Work instruction — The answer must consist only of the lines from the line with "Modular Monolith Template" to the line with "- Through web", both included, exactly as they stand below.

Excerpted records —
● ● ● ● ● ● ●

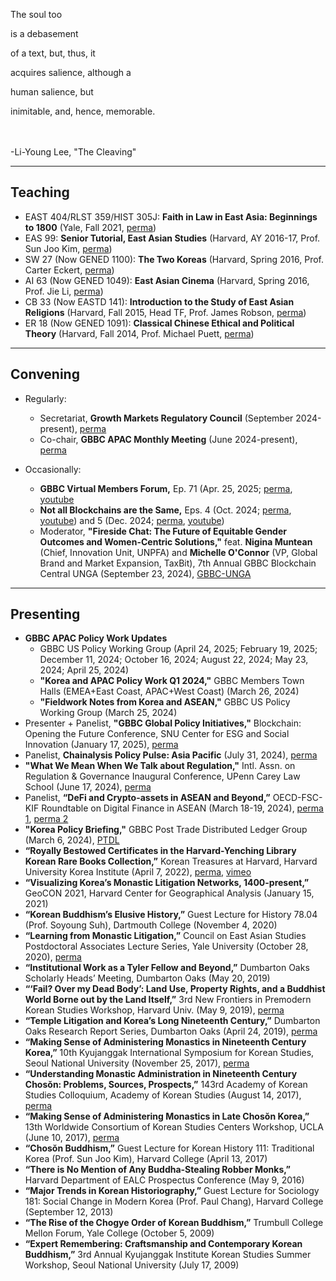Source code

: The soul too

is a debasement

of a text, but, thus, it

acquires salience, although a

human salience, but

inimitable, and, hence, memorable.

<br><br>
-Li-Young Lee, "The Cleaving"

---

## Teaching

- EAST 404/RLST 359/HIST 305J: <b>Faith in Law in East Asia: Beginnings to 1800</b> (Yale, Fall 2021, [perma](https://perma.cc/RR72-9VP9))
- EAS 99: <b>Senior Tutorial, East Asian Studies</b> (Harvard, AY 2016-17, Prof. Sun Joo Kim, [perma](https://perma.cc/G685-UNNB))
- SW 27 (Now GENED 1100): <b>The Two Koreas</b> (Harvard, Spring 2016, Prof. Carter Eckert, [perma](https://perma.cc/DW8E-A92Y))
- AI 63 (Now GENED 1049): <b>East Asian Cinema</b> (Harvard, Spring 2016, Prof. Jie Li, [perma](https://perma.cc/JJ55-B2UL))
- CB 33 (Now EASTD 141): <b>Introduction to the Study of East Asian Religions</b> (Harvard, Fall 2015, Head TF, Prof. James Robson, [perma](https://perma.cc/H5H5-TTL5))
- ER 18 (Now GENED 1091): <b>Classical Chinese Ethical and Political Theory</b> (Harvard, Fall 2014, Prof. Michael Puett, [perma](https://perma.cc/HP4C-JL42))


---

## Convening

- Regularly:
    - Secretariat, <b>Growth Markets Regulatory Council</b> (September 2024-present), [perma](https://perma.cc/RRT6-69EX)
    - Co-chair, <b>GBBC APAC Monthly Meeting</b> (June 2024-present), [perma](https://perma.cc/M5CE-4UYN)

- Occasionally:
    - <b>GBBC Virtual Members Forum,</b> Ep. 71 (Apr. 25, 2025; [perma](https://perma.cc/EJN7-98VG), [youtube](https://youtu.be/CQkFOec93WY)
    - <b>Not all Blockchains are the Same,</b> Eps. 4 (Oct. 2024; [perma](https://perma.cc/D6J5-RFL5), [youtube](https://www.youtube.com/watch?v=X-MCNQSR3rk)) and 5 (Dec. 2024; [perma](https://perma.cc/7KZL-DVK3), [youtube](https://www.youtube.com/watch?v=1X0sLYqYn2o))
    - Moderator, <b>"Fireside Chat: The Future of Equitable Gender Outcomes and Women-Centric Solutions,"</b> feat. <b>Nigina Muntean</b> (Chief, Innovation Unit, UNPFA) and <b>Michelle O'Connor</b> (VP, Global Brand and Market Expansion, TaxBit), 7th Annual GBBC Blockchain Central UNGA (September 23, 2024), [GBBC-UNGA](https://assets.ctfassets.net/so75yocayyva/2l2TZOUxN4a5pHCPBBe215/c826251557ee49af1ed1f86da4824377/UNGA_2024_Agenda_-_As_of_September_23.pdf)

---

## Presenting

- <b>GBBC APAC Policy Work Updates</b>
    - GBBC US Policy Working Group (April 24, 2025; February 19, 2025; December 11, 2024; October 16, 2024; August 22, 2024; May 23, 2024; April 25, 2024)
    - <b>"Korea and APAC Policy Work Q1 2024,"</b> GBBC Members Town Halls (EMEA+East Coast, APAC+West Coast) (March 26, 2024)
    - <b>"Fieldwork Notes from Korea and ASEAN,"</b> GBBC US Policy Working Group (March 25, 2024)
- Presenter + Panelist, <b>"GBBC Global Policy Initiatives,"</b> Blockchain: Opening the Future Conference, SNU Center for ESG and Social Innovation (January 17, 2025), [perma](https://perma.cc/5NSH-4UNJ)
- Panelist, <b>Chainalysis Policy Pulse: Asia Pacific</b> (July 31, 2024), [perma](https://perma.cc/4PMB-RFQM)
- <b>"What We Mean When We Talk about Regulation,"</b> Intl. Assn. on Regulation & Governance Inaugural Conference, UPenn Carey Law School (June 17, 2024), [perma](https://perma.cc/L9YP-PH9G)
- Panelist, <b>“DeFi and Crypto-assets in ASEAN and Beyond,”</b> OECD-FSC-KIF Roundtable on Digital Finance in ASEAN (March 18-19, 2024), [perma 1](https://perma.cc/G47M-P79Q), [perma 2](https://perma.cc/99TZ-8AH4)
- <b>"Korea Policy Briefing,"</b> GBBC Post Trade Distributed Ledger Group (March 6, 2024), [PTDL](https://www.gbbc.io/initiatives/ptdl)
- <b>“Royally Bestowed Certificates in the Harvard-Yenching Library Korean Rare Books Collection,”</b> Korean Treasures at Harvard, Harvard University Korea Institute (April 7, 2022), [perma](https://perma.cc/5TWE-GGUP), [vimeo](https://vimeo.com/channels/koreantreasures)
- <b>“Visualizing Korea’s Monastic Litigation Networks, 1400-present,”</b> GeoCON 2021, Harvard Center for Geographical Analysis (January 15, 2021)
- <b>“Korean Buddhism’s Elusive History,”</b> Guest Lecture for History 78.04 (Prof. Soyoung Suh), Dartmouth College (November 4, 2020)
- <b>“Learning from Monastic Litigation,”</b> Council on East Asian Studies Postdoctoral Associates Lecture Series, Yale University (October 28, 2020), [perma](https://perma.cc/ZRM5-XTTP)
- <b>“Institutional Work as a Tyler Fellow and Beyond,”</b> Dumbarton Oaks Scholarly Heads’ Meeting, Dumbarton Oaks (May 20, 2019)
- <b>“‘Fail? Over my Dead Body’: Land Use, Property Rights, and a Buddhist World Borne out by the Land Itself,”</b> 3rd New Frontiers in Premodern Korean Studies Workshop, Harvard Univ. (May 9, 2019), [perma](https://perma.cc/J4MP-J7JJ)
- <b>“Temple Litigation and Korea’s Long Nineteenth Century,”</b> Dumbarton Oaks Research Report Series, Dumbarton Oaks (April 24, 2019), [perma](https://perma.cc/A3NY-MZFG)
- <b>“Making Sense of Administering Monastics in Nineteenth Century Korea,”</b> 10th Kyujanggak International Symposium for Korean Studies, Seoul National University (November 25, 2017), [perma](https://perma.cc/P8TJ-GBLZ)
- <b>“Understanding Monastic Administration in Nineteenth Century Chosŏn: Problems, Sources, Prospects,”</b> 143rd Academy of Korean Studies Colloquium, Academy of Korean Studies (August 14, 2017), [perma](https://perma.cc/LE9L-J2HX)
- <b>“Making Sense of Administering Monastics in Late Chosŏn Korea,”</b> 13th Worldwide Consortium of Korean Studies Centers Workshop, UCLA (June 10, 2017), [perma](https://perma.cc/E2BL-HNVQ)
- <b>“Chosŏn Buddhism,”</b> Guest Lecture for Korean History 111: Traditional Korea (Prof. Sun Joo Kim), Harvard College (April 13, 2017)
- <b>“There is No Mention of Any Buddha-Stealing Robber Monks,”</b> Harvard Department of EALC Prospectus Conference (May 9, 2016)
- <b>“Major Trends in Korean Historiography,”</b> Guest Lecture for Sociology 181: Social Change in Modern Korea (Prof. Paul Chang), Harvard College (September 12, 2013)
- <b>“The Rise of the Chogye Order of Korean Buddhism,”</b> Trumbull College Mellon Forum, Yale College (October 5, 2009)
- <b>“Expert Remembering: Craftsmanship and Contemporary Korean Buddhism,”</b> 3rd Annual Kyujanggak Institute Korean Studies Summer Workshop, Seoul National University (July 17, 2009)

● ● ● ● ● ● ●

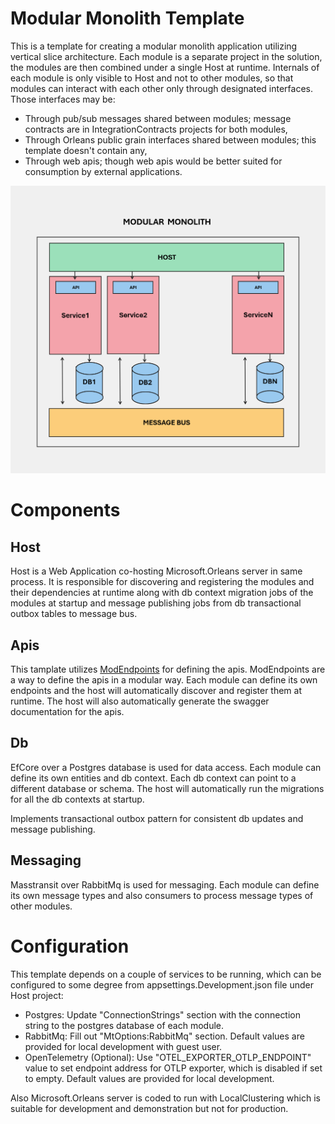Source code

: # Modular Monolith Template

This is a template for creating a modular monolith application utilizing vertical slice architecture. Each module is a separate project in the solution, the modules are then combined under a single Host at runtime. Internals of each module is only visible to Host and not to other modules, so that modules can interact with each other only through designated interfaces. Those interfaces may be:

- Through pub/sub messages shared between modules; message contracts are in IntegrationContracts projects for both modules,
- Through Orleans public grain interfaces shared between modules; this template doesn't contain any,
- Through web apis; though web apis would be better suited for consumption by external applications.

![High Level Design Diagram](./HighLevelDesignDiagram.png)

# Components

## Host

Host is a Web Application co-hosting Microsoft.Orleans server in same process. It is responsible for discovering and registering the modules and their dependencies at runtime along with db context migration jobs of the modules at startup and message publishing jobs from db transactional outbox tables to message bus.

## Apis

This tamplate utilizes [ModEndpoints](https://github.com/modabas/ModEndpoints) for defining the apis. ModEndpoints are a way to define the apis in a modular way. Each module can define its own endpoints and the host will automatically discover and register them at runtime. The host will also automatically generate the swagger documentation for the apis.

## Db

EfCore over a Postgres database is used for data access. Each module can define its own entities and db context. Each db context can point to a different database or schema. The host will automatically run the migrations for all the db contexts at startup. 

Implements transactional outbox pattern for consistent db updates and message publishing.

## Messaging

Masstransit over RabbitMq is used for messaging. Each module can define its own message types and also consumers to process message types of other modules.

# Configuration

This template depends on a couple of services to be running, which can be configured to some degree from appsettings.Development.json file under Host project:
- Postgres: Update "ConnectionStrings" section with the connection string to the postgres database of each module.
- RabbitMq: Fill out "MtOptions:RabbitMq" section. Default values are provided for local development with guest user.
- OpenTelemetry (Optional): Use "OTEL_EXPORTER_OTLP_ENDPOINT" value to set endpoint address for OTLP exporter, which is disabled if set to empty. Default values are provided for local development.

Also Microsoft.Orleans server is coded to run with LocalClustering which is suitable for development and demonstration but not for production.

● ● ● ● ● ● ●

Task response —
: # Modular Monolith Template

This is a template for creating a modular monolith application utilizing vertical slice architecture. Each module is a separate project in the solution, the modules are then combined under a single Host at runtime. Internals of each module is only visible to Host and not to other modules, so that modules can interact with each other only through designated interfaces. Those interfaces may be:

- Through pub/sub messages shared between modules; message contracts are in IntegrationContracts projects for both modules,
- Through Orleans public grain interfaces shared between modules; this template doesn't contain any,
- Through web apis; though web apis would be better suited for consumption by external applications.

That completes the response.